Или же она поднимала голову и говорила:

— Когда из конца в конец страны протянули железную дорогу, потом появились и железнодорожные ветки поменьше, одна из таких прошла и через наш городок. Так вот, я была маленькой, и Гизла, моя гувернантка, потрясенная, скрывала это от меня, но я услышала, как судачит прислуга. Помню, рассказывал это Пьер, кучер. Будто мой отец с приятелями-помещиками выписали себе целый вагон — ну, какой в поезде на железной дороге… и спишь в нем…

— Спальный вагон. Она усмехнулась.

— Помню, разразился скандал, да… целый вагон, и в нем девушки, понимаешь, filles голые, вагон, полный девок, и прибыли они в нашу деревню. А набирали они их по еврейским местечкам, и это был ужасный скандал. Можешь вообразить? Вся округа взбудоражилась, и матери это очень не понравилось. Гизла сказала мне: «Мадам не должна узнать, что вы слышали про все это».
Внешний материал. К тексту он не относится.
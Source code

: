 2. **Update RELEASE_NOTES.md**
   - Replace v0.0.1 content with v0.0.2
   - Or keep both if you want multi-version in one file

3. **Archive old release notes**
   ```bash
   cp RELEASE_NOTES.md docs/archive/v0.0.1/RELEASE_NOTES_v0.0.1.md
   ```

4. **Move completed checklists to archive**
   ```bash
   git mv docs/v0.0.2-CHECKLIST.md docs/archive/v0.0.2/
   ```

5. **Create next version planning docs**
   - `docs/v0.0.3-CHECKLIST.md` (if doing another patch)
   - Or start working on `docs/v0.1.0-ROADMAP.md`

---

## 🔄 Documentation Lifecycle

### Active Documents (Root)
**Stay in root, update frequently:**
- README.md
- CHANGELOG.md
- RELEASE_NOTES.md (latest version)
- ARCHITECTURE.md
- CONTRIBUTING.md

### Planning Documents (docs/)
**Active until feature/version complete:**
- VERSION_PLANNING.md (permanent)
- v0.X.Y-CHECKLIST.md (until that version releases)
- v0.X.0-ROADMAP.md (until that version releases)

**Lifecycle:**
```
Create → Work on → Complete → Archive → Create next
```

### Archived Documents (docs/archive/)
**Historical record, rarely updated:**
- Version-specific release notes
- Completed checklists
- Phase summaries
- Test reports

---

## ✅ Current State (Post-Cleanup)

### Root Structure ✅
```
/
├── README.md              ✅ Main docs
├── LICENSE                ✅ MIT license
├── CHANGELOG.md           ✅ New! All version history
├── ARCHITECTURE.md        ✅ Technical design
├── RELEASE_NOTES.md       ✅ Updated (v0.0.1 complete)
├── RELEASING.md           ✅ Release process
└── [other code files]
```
— Мама, она все время плакала и кидалась с кулаками на отца, она буквально готова была его растерзать. А он все повторял, это когда она плакала из-за продажи леса — он продал лес, чтобы сорить деньгами, закатиться в Варшаву, в Париж или в Киев, — она плакала и требовала, чтобы он аннулировал сделку, а он вскакивал с места и твердил: «Знаю, знаю, знаю! Тысячу раз уже все это слышал! Придумай что-нибудь поновее, а это я все знаю, как свои пять пальцев!» И все это на моих глазах. И веришь ли, мне нравился он, когда стоял вот так, прислонясь к двери, и лишь повторял: «Знаю, знаю! Все это я уже слышал!» Уж таким он был, что поделаешь, хоть убей — изменить его характер она не могла. Всех могла, а вот его — не могла!

Брэнгуэн не мог этого уразуметь. Перед ним проносились картины — телячий вагон, полный голых девушек, едущих неизвестно откуда и куда, Лидия радостно смеется оттого, что ее отец залез в долги, что лишь твердит: «Знаю, знаю!», евреи бегут по улице, выкрикивая на идиш: «Не надо! Не надо!», а на них обрушиваются удары обезумевших крестьян — она называла их «быдло», — и все это вызывало у нее лишь любопытство и даже развлекало ее. А вот воспитатели и гувернантки, Париж, монастырь… Нет, охватить все это ему было не по силам. И она сидела, говоря в пустоту, обращаясь к ней, а не к нему, странным образом уверенная в своем превосходстве над ним, углубляя между ними пропасть, — странная и чужая, живущая вне его жизни, она все говорила, трещала, плела что-то нескладное, бессмысленное, смеялась над тем, что его поражало и потрясало, ничего не осуждая, погружая его сознание и весь мир в хаос, превращая их в беспорядочное нагромождение шатких руин. И потом, когда они ложились в постель, он знал, что между ними нет общности. Она уносилась обратно в свое детство, он же оставался для нее крестьянином, крепостным рабом, возлюбленным, любовником, тенью, призрачным ничто. Он тихо лежал в изумлении, разглядывая комнату, такую знакомую, и недоумевая, реальны ли предметы вокруг — окна, выдвижные ящики комода, — или все они лишь сгущения воздуха. И постепенно в душе его стала зреть яростная ненависть к жене. Но так как изумление перед ней не проходило, пропасть между ними не сокращалась, а жена была в его глазах женщиной изумительной, неисчерпаемым чудом, о возмездии он не мог и помыслить. Лишь лежал тихо, с яростно распахнутыми глазами, косноязычный, недоумевающий, укрепляясь враждебностью.